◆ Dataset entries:
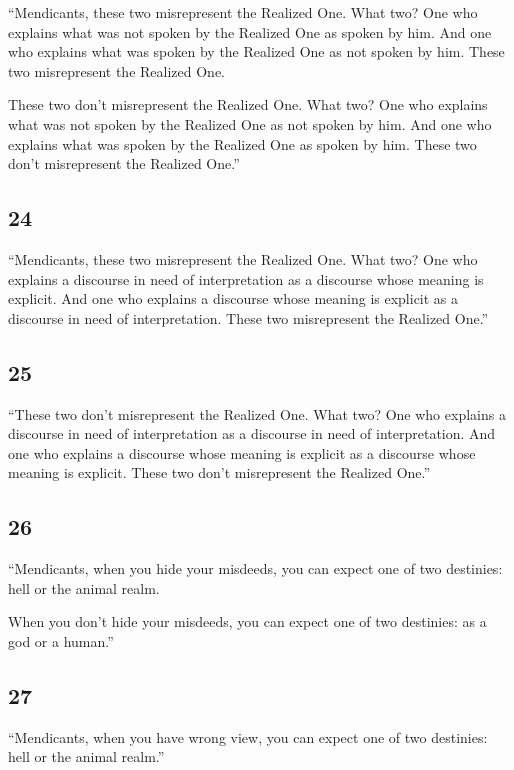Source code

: \documentclass[12pt,openany]{book}%
\begin{document}
“Mendicants, these two misrepresent the Realized One. What two? One who explains what was not spoken by the Realized One as spoken by him. And one who explains what was spoken by the Realized One as not spoken by him. These two misrepresent the Realized One. 

These two don’t misrepresent the Realized One. What two? One who explains what was not spoken by the Realized One as not spoken by him. And one who explains what was spoken by the Realized One as spoken by him. These two don’t misrepresent the Realized One.” 

\subsection*{24 }

“Mendicants, these two misrepresent the Realized One. What two? One who explains a discourse in need of interpretation as a discourse whose meaning is explicit. And one who explains a discourse whose meaning is explicit as a discourse in need of interpretation. These two misrepresent the Realized One.” 

\subsection*{25 }

“These two don’t misrepresent the Realized One. What two? One who explains a discourse in need of interpretation as a discourse in need of interpretation. And one who explains a discourse whose meaning is explicit as a discourse whose meaning is explicit. These two don’t misrepresent the Realized One.” 

\subsection*{26 }

“Mendicants, when you hide your misdeeds, you can expect one of two destinies: hell or the animal realm. 

When you don’t hide your misdeeds, you can expect one of two destinies: as a god or a human.” 

\subsection*{27 }

“Mendicants, when you have wrong view, you can expect one of two destinies: hell or the animal realm.” 
\end{document}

◆ AIM OF THE TASK:
Your reply should be one number: the count of lines above that hold the word "destinies".

◆ EXERCISE OUTPUT:
3